- **Problem to work on**
If a line in the records contains the string "microsoft", show that line.

(Source records)
........
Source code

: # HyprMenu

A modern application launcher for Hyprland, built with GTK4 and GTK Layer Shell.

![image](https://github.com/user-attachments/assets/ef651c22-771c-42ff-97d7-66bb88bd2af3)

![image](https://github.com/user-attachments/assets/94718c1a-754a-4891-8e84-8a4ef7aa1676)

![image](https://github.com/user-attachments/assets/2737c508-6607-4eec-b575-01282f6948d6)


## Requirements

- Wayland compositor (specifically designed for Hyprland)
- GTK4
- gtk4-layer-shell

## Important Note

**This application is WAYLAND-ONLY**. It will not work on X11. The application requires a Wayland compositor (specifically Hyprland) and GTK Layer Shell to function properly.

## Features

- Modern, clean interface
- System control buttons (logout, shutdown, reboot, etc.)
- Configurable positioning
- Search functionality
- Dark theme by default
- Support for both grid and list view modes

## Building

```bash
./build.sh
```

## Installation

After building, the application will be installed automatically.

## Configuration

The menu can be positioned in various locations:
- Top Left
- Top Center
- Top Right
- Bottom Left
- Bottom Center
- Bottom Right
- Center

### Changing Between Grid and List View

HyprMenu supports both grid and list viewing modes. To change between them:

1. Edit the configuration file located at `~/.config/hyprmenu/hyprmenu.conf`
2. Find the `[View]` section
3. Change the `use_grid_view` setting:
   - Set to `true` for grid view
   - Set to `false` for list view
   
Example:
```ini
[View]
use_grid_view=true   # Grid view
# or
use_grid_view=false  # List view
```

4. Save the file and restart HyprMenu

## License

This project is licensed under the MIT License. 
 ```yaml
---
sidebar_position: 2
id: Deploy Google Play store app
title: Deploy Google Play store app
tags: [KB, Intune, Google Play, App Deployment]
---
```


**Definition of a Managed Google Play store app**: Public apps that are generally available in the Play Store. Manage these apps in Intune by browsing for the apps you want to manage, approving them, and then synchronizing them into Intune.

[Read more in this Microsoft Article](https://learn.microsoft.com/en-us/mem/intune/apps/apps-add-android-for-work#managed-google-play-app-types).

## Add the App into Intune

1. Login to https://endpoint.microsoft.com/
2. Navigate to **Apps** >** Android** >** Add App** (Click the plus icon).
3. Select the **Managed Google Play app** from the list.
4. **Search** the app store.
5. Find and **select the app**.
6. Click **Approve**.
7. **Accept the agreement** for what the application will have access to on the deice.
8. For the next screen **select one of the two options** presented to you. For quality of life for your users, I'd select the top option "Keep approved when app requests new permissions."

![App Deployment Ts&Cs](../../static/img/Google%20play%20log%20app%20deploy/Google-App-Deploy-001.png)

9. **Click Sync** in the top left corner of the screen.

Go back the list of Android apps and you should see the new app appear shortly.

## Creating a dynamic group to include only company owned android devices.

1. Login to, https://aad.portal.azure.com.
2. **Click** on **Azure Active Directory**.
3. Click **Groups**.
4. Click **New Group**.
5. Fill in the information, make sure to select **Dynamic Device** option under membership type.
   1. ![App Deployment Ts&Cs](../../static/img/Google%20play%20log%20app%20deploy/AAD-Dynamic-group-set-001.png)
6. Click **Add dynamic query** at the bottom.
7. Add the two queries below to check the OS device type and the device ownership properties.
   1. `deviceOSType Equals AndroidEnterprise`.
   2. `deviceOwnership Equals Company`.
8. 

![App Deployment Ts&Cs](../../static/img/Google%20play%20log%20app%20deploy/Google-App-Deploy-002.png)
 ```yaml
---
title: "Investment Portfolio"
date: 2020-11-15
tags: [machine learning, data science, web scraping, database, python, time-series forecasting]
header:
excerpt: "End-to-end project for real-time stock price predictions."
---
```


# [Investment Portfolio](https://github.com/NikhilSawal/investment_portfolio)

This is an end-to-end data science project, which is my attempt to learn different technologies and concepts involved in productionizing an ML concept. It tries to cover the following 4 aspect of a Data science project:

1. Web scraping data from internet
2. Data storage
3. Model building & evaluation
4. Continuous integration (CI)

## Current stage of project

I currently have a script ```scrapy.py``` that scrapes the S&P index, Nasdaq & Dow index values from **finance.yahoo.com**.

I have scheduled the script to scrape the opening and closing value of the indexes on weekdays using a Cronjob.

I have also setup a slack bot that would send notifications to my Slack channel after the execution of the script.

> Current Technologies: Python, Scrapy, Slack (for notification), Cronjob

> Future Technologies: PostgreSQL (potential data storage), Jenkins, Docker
........
- **Answer for this exercise**
[Read more in this Microsoft Article](https://learn.microsoft.com/en-us/mem/intune/apps/apps-add-android-for-work#managed-google-play-app-types).
1. Login to https://endpoint.microsoft.com/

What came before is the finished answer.